The Virginian-Pilot
                             THE VIRGINIAN-PILOT 
              Copyright (c) 1995, Landmark Communications, Inc.

DATE: Thursday, December 21, 1995            TAG: 9512190100
SECTION: NORFOLK COMPASS          PAGE: 13   EDITION: FINAL 
SOURCE: BY LINDA McNATT, STAFF WRITER SMITHFIELD 
                                             LENGTH: Medium:   63 lines

MOTHER'S FRUITCAKE AMONG HIS BEST RECOLLECTIONS

In December 1945, thousands of American soldiers were returning to the States, to their first Christmas at home after years of war.

But a young man named James Chapman was experiencing his second Christmas away from home, on an island in the South Pacific.

Yet a mother's love, and a fruitcake, reached far across the United States and across the ocean to that lonely island to bring Christmas joy to her young son's life.

After the shock of being drafted in the early fall of 1944, his senior year in high school, Chapman, now 69 and mayor of Smithfield, was still just a boy, the only boy in a family of five children.

He vividly remembers traveling to neighboring Windsor to catch the bus to Richmond and then traveling to the Great Lakes Naval Training Center, near Chicago.

``At that time, they were taking everybody they could find. I had just turned 18.''

He spent that first Christmas away from home at Great Lakes. And he recalls that in February 1945, he shipped out of Treasure Island, Calif., bound for the South Pacific in the last months of a war that would finally end that August.

But most of all he remembers that first Christmas in the Navy, when he was lonely, far from home.

``Spam was the name of the game,'' Chapman said, chuckling. ``The war with Japan was officially over. There wasn't a whole lot going on, just some snipers. But the one thing I remember is the Spam. We had it for breakfast, dinner and supper. It was Spam, Spam, Spam.''

The outpost's cook did the best he could, Chapman says. Once, he even made a Spam cake. ``He put raisins and pineapple in it. It was real good - if you were hungry.''

Then, just a few days before Christmas, Chapman recalls, a package from home arrived.

``I will never forget this. It was a fruitcake, this beautiful fruitcake from my mother. I sat down and shared it with all the guys. I remember cutting the slices real thin, hoping I'd have a little left over.''

There was no fruitcake left on Christmas Day.

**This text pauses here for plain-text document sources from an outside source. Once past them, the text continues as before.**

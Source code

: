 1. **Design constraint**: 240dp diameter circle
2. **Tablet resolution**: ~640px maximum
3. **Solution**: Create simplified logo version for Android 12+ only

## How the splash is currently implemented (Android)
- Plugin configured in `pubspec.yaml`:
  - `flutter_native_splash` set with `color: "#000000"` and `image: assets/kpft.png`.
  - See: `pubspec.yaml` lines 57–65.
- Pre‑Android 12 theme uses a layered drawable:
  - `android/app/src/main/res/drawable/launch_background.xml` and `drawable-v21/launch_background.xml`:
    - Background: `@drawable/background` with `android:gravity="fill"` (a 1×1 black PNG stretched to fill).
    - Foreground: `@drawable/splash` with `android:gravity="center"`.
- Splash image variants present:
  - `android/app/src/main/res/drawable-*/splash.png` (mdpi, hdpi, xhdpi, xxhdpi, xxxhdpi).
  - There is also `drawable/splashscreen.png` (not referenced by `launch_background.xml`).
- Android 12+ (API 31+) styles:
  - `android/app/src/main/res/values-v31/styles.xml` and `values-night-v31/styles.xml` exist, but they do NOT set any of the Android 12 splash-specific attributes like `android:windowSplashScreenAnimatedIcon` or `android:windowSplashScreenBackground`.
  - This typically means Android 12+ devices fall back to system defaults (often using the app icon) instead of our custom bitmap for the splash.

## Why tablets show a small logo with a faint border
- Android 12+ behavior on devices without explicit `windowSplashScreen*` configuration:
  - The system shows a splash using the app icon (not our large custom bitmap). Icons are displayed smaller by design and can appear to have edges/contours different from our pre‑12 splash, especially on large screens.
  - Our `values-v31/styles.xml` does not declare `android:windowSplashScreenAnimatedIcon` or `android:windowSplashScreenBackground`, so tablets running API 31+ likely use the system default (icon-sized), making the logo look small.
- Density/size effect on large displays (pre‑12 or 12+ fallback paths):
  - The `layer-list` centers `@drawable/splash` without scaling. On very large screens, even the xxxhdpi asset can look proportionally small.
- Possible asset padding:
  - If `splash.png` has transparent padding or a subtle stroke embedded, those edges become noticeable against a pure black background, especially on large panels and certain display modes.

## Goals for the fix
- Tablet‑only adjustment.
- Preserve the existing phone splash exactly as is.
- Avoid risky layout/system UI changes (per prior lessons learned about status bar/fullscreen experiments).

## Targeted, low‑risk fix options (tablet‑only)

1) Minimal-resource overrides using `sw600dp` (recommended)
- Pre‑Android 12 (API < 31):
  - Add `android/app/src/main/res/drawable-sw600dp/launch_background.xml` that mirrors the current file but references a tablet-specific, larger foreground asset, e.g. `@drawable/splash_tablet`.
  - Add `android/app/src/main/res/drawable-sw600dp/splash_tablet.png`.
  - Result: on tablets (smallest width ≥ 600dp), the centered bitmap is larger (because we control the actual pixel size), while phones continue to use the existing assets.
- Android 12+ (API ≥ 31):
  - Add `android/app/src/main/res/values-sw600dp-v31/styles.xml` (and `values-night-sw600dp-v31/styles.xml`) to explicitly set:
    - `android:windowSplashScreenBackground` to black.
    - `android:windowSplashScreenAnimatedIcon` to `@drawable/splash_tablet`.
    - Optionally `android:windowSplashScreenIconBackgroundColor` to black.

``I remember we all got up early, played ball, sang Christmas carols. Then, about 5 o'clock, we all just kind of drifted back into our tents, and everything got real quiet. Finally, we talked about girlfriends, about what we would have been doing if we'd been home.''

Chapman recalls that he talked about his mother and his grandmother, how they were always so protective of him, the only boy. He talked about how he would probably be in church with his family.

``I'll never forget that fruitcake. And you know, I never have been able to find anybody else who bakes fruitcakes like my mother.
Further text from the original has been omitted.